Unnamed: 0,ID_REF,VALUE,ABS_CALL,Detection p-value
0,AFFX-TrpnX-M_at,1.3,A,0.963431
1,AFFX-TrpnX-5_at,2.6,A,0.672921
2,AFFX-TrpnX-3_at,0.5,A,0.910522
3,AFFX-ThrX-M_at,4.3,A,0.631562
4,AFFX-ThrX-5_at,1.9,A,0.897835


# Differential Expression

Now that we can retrieve all the necessary information, we can use the functions we have been writing to
perform a t-test and calculate fold change for all genes.

In [11]:
# save all values to a dataframe
alldata = gds.table
allsamples = gds.columns

# retrieve only columns with sample names
expdata = alldata.loc[:,allsamples.index]


#let's put the probe/gene names back on the rownames
expdata = expdata.set_index(alldata.iloc[:,0])

# transpose df to use groupby function
t_expdata = expdata.transpose()
t_expdata["group"] = list(allsamples.iloc[:,1])
genemean = t_expdata.groupby("group").mean()

# Use pd.Series to store data
generatio = [math.log2(i) for i in (genemean.loc["polycystic ovary syndrome",]/genemean.loc["control",])]
generatio = pd.Series(generatio, index=genemean.columns)

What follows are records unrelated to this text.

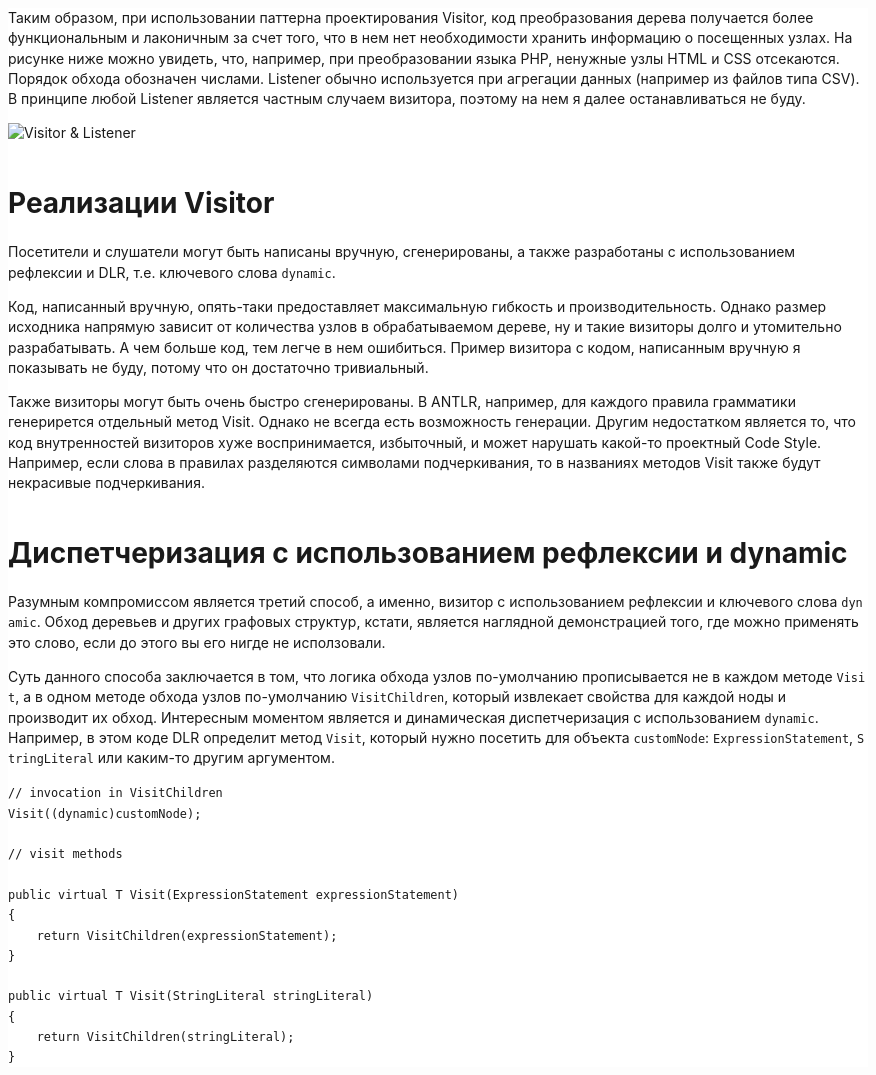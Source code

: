 Таким образом, при использовании паттерна проектирования Visitor, код
преобразования дерева получается более функциональным и лаконичным за счет того,
что в нем нет необходимости хранить информацию о посещенных узлах. На рисунке
ниже можно увидеть, что, например, при преобразовании языка PHP, ненужные узлы
HTML и CSS отсекаются. Порядок обхода обозначен числами. Listener обычно
используется при агрегации данных (например из файлов типа CSV). В принципе
любой Listener является частным случаем визитора, поэтому на нем я далее
останавливаться не буду.

![Visitor & Listener](https://habrastorage.org/files/bd1/69c/535/bd169c535e854f9681520f520d0db9c3.png)

# Реализации Visitor

Посетители и слушатели могут быть написаны вручную, сгенерированы, а также
разработаны с использованием рефлексии и DLR, т.е. ключевого слова `dynamic`.

Код, написанный вручную, опять-таки предоставляет максимальную гибкость и
производительность. Однако размер исходника напрямую зависит от количества
узлов в обрабатываемом дереве, ну и такие визиторы долго и утомительно разрабатывать.
А чем больше код, тем легче в нем ошибиться. Пример визитора с кодом, написанным
вручную я показывать не буду, потому что он достаточно тривиальный.

Также визиторы могут быть очень быстро сгенерированы. В ANTLR, например, для каждого
правила грамматики генерирется отдельный метод Visit. Однако не всегда есть
возможность генерации. Другим недостатком является то, что код внутренностей
визиторов хуже воспринимается, избыточный, и может нарушать какой-то
проектный Code Style. Например, если слова в правилах разделяются символами
подчеркивания, то в названиях методов Visit также будут некрасивые подчеркивания.

# Диспетчеризация с использованием рефлексии и dynamic

Разумным компромиссом является третий способ, а именно, визитор с использованием
рефлексии и ключевого слова `dynamic`. Обход деревьев и других графовых структур,
кстати, является наглядной демонстрацией того, где можно применять это слово,
если до этого вы его нигде не исползовали.

Суть данного способа заключается в том, что логика обхода узлов по-умолчанию
прописывается не в каждом методе `Visit`, а в одном методе обхода узлов
по-умолчанию  `VisitChildren`, который извлекает свойства для каждой ноды и
производит их обход. Интересным моментом является и динамическая диспетчеризация
с использованием `dynamic`. Например, в этом коде DLR определит метод `Visit`,
который нужно посетить для объекта `customNode`: `ExpressionStatement`,
`StringLiteral` или каким-то другим аргументом.

```CSharp
// invocation in VisitChildren
Visit((dynamic)customNode);

// visit methods

public virtual T Visit(ExpressionStatement expressionStatement)
{
    return VisitChildren(expressionStatement);
}

public virtual T Visit(StringLiteral stringLiteral)
{
    return VisitChildren(stringLiteral);
}
```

# get control sample and disease sample
ctrl = allsamples.index[allsamples["disease state"] == "control"]
disease = allsamples.index[allsamples["disease state"] == "polycystic ovary syndrome"]

# write a function to calculate p value. use stats.ttest_ind() function, set equal_var = False (Welch t test)
def dottest(index, ctrl, disease):
    return(stats.ttest_ind(expdata.loc[index,ctrl], expdata.loc[index,disease], equal_var=False)[1])

# write a loop to calculate p value for each row
ttestpvalues = []
for i in expdata.index:
    ttestpvalues.append(dottest(i, ctrl, disease))
    
# make the result into a pd.Series
ttestpvalues = pd.Series(ttestpvalues, index=genemean.columns)
ttestpvaluesfdr = smm.multipletests(list(ttestpvalues),alpha=0.05, method="fdr_bh")
print("The number of genes that pass the fdr cutoff (0.05):",sum(ttestpvaluesfdr[0]))


The number of genes that pass the fdr cutoff (0.05): 0


  reject = pvals_sorted <= ecdffactor*alpha


None of the FDR corrected p-values pass the cutoff. So let’s just take the original p-values and the logratio
cutoffs

In [12]:
#filter the dataset
temp = (abs(generatio) > math.log2(1.5)) & (ttestpvalues < 0.05)
DiffGenes = list(temp[temp == True].index)
print("The number of genes that pass the p cutoff (0.05):",len(DiffGenes))

The number of genes that pass the p cutoff (0.05): 286


Compare the results to running the analysis using SimpleAffy package. What is the major difference between
the methods? Why should this cause such a different in number of differentially expressed genes?